▸ About this task
Each line below containing the word "Posted" needs to be shown.

▸ Supplied records

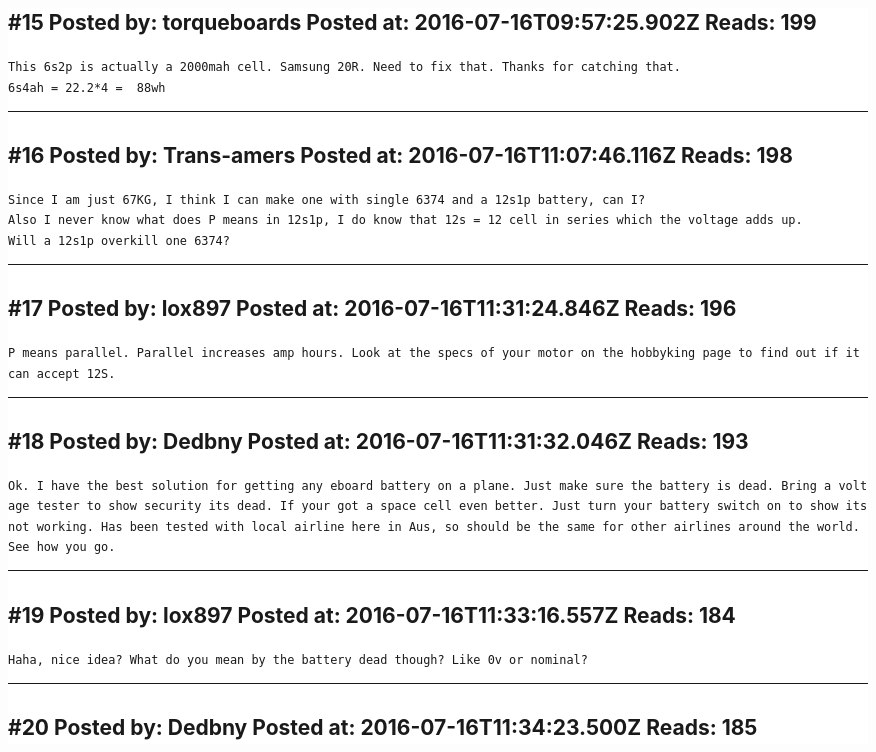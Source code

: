 ## \#15 Posted by: torqueboards Posted at: 2016-07-16T09:57:25.902Z Reads: 199

```
This 6s2p is actually a 2000mah cell. Samsung 20R. Need to fix that. Thanks for catching that.
6s4ah = 22.2*4 =  88wh
```

---
## \#16 Posted by: Trans-amers Posted at: 2016-07-16T11:07:46.116Z Reads: 198

```
Since I am just 67KG, I think I can make one with single 6374 and a 12s1p battery, can I?
Also I never know what does P means in 12s1p, I do know that 12s = 12 cell in series which the voltage adds up. 
Will a 12s1p overkill one 6374?
```

---
## \#17 Posted by: lox897 Posted at: 2016-07-16T11:31:24.846Z Reads: 196

```
P means parallel. Parallel increases amp hours. Look at the specs of your motor on the hobbyking page to find out if it can accept 12S.
```

---
## \#18 Posted by: Dedbny Posted at: 2016-07-16T11:31:32.046Z Reads: 193

```
Ok. I have the best solution for getting any eboard battery on a plane. Just make sure the battery is dead. Bring a voltage tester to show security its dead. If your got a space cell even better. Just turn your battery switch on to show its not working. Has been tested with local airline here in Aus, so should be the same for other airlines around the world. See how you go.
```

---
## \#19 Posted by: lox897 Posted at: 2016-07-16T11:33:16.557Z Reads: 184

```
Haha, nice idea? What do you mean by the battery dead though? Like 0v or nominal?
```

---
## \#20 Posted by: Dedbny Posted at: 2016-07-16T11:34:23.500Z Reads: 185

▸ Answer to the problem
: ## \#15 Posted by: torqueboards Posted at: 2016-07-16T09:57:25.902Z Reads: 199
## \#16 Posted by: Trans-amers Posted at: 2016-07-16T11:07:46.116Z Reads: 198
## \#17 Posted by: lox897 Posted at: 2016-07-16T11:31:24.846Z Reads: 196
## \#18 Posted by: Dedbny Posted at: 2016-07-16T11:31:32.046Z Reads: 193
## \#19 Posted by: lox897 Posted at: 2016-07-16T11:33:16.557Z Reads: 184
## \#20 Posted by: Dedbny Posted at: 2016-07-16T11:34:23.500Z Reads: 185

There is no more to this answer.